Exercise:
Excluding any images, copy all of the lines below precisely as written.

-=-=-

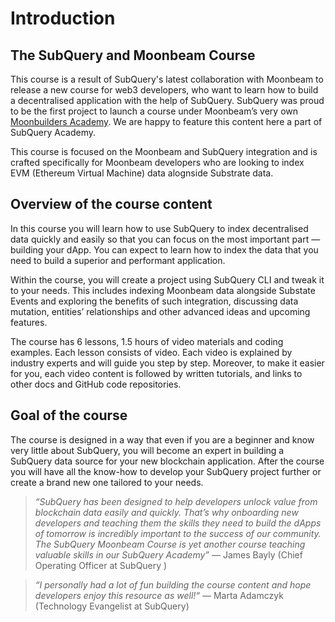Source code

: # Introduction

## The SubQuery and Moonbeam Course 

This course is a result of SubQuery's latest collaboration with Moonbeam to release a new course for web3 developers, who want to learn how to build a decentralised application with the help of SubQuery. SubQuery was proud to be the first project to launch a course under Moonbeam’s very own [Moonbuilders Academy](https://academy.moonbeam.network/). We are happy to feature this content here a part of SubQuery Academy. 

This course is focused on the Moonbeam and SubQuery integration and is crafted specifically for Moonbeam developers who are looking to index EVM (Ethereum Virtual Machine) data alognside Substrate data. 

## Overview of the course content

In this course you will learn how to use SubQuery to index decentralised data quickly and easily so that you can focus on the most important part — building your dApp. You can expect to learn how to index the data that you need to build a superior and performant application.

Within the course, you will create a project using SubQuery CLI and tweak it to your needs. This includes indexing Moonbeam data alongside Substate Events and exploring the benefits of such integration, discussing data mutation, entities’ relationships and other advanced ideas and upcoming features.

The course has 6 lessons, 1.5 hours of video materials and coding examples. Each lesson consists of video. Each video is explained by industry experts and will guide you step by step. Moreover, to make it easier for you, each video content is followed by written tutorials, and links to other docs and GitHub code repositories. 

## Goal of the course

The course is designed in a way that even if you are a beginner and know very little about SubQuery, you will become an expert in building a SubQuery data source for your new blockchain application. After the course you will have all the know-how to develop your SubQuery project further or create a brand new one tailored to your needs.

> *“SubQuery has been designed to help developers unlock value from blockchain data easily and quickly. That’s why onboarding new developers and teaching them the skills they need to build the dApps of tomorrow is incredibly important to the success of our community. The SubQuery Moonbeam Course is yet another course teaching valuable skills in our SubQuery Academy”* — James Bayly (Chief Operating Officer at SubQuery )

> *“I personally had a lot of fun building the course content and hope developers enjoy this resource as well!“* — Marta Adamczyk (Technology Evangelist at SubQuery)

-=-=-

Solution to this problem:
Source code

: # Introduction

## The SubQuery and Moonbeam Course 

This course is a result of SubQuery's latest collaboration with Moonbeam to release a new course for web3 developers, who want to learn how to build a decentralised application with the help of SubQuery. SubQuery was proud to be the first project to launch a course under Moonbeam’s very own [Moonbuilders Academy](https://academy.moonbeam.network/). We are happy to feature this content here a part of SubQuery Academy. 

This course is focused on the Moonbeam and SubQuery integration and is crafted specifically for Moonbeam developers who are looking to index EVM (Ethereum Virtual Machine) data alognside Substrate data. 

## Overview of the course content

In this course you will learn how to use SubQuery to index decentralised data quickly and easily so that you can focus on the most important part — building your dApp. You can expect to learn how to index the data that you need to build a superior and performant application.

Within the course, you will create a project using SubQuery CLI and tweak it to your needs. This includes indexing Moonbeam data alongside Substate Events and exploring the benefits of such integration, discussing data mutation, entities’ relationships and other advanced ideas and upcoming features.

The course has 6 lessons, 1.5 hours of video materials and coding examples. Each lesson consists of video. Each video is explained by industry experts and will guide you step by step. Moreover, to make it easier for you, each video content is followed by written tutorials, and links to other docs and GitHub code repositories. 

## Goal of the course

The course is designed in a way that even if you are a beginner and know very little about SubQuery, you will become an expert in building a SubQuery data source for your new blockchain application. After the course you will have all the know-how to develop your SubQuery project further or create a brand new one tailored to your needs.

> *“SubQuery has been designed to help developers unlock value from blockchain data easily and quickly. That’s why onboarding new developers and teaching them the skills they need to build the dApps of tomorrow is incredibly important to the success of our community. The SubQuery Moonbeam Course is yet another course teaching valuable skills in our SubQuery Academy”* — James Bayly (Chief Operating Officer at SubQuery )

> *“I personally had a lot of fun building the course content and hope developers enjoy this resource as well!“* — Marta Adamczyk (Technology Evangelist at SubQuery)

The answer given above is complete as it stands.